On the 5th day of October, 1904, this court made an order directing the issuance of said rule as prayed, making the same returnable on the 12th day of October, 1904.

On said return day the said sheriff filed in this court his answer to said rule, in which he admitted practically all the facts alleged in said petition, with the exception of the promise made to him to the petitioner as alleged in said petition; stating that the only promise made by him to the petitioner, when he accepted said certified check and released 500 tons of rock from said levy, which was done for the accommodation of the petitioner, was that said check would be accepted by him in lieu of the phosphate so released, and that said check would be re-delivered to the petitioner whenever the remainder of the property so levied upon under said execution should be released by said sheriff. Said return contains an amplification of the facts recited in the petition, as well as some additional facts, but we deem it unnecessary to set them forth at length. Stress is laid upon the fact that said sheriff made said levy and took and retained actual possession of all of said rock before the writ of error was sued out or the supersedeas was perfected in said cause. The respondent denied in said return that the petitioner was entitled to the release of said rock and the restoration of the same to the petitioner, or to the return of said check, but contended that it was the duty of respondent to retain the possession of both said rock and said check. The respondent disclaimed any intention to commit any contempt or to violate any order of this court.

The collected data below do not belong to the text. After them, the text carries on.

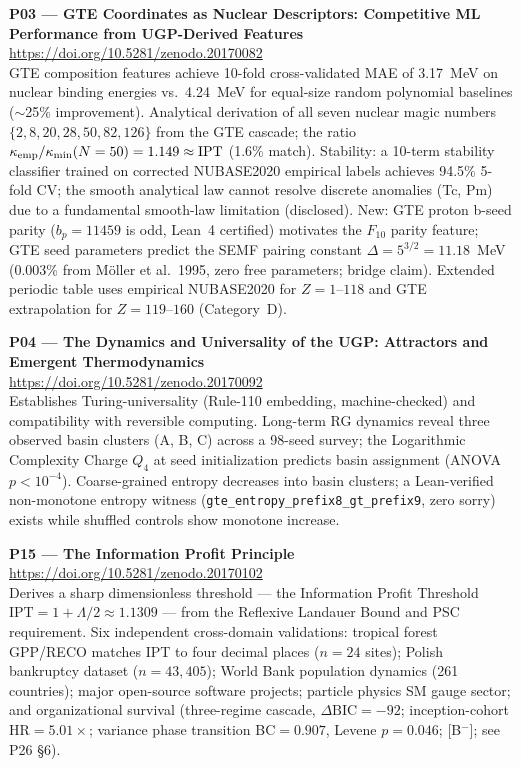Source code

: \documentclass[11pt]{article}
\begin{document}
\medskip
\noindent\textbf{P03 — GTE Coordinates as Nuclear Descriptors: Competitive ML
Performance from UGP-Derived Features}~\cite{spivack2025nuclear_physics}\\
\url{https://doi.org/10.5281/zenodo.20170082}\\
GTE composition features achieve 10-fold cross-validated MAE of 3.17~MeV on
nuclear binding energies vs.\ 4.24~MeV for equal-size random polynomial baselines
($\sim$25\% improvement).  Analytical derivation of all seven nuclear magic numbers
$\{2,8,20,28,50,82,126\}$ from the GTE cascade; the ratio
$\kappa_{\rm emp}/\kappa_{\rm min}(N=50) = 1.149 \approx \text{IPT}$ (1.6\% match).
Stability: a 10-term stability classifier trained on corrected NUBASE2020 empirical
labels achieves 94.5\% 5-fold CV; the smooth analytical law cannot resolve discrete
anomalies (Tc, Pm) due to a fundamental smooth-law limitation (disclosed).
New: GTE proton b-seed parity ($b_p=11459$ is odd, Lean~4 certified) motivates the
$F_{10}$ parity feature; GTE seed parameters predict the SEMF pairing constant
$\Delta = 5^{3/2} = 11.18$~MeV ($0.003\%$ from M\"{o}ller et al.\ 1995, zero free
parameters; bridge claim). Extended periodic table uses empirical NUBASE2020 for
$Z=1$--$118$ and GTE extrapolation for $Z=119$--$160$ (Category~D).

\medskip
\noindent\textbf{P04 — The Dynamics and Universality of the UGP: Attractors
and Emergent Thermodynamics}~\cite{SpivackUGPDynamics}\\
\url{https://doi.org/10.5281/zenodo.20170092}\\
Establishes Turing-universality (Rule-110 embedding, machine-checked) and
compatibility with reversible computing.  Long-term RG dynamics reveal three
observed basin clusters (A, B, C) across a 98-seed survey; the Logarithmic
Complexity Charge $Q_4$ at seed initialization predicts basin assignment
(ANOVA $p < 10^{-4}$).  Coarse-grained entropy decreases into basin clusters;
a Lean-verified non-monotone entropy witness (\texttt{gte\_entropy\_prefix8\_gt\_prefix9},
zero sorry) exists while shuffled controls show monotone increase.

\medskip
\noindent\textbf{P15 — The Information Profit Principle}~\cite{SpivackIPT}\\
\url{https://doi.org/10.5281/zenodo.20170102}\\
Derives a sharp dimensionless threshold --- the Information Profit Threshold
$\text{IPT} = 1 + \Lambda/2 \approx 1.1309$ --- from the Reflexive Landauer
Bound and PSC requirement.  Six independent cross-domain validations: tropical
forest GPP/RECO matches IPT to four decimal places ($n=24$ sites); Polish
bankruptcy dataset ($n=43,405$); World Bank population dynamics (261 countries);
major open-source software projects; particle physics SM gauge sector; and
organizational survival (three-regime cascade, $\Delta\mathrm{BIC}=-92$; inception-cohort HR$=5.01\times$; variance phase transition BC$=0.907$, Levene $p=0.046$; [B$^-$]; see P26 §6).
\end{document}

The respective counsel for the parties argued the matter orally before this court on the 13th day of October, 1904, and the matter is now before us for decision.

OPINION

SHACKLEFORD, J. (after stating the facts).

The sole question presented to us for decision is as to what effect the perfecting of the supersedeas had upon the right of possession to the phosphate rock so levied upon by said sheriff. Was the petitioner entitled to the return of said rock and said check? If so, then the respondent is technically, at least, guilty of contempt. It can hardly be contended that his conduct was intentionally and willfully contumacious. If guilty of disobedience at all, his disobedience is qualified by circumstances which should fairly exempt him from serious blame. Strickland v....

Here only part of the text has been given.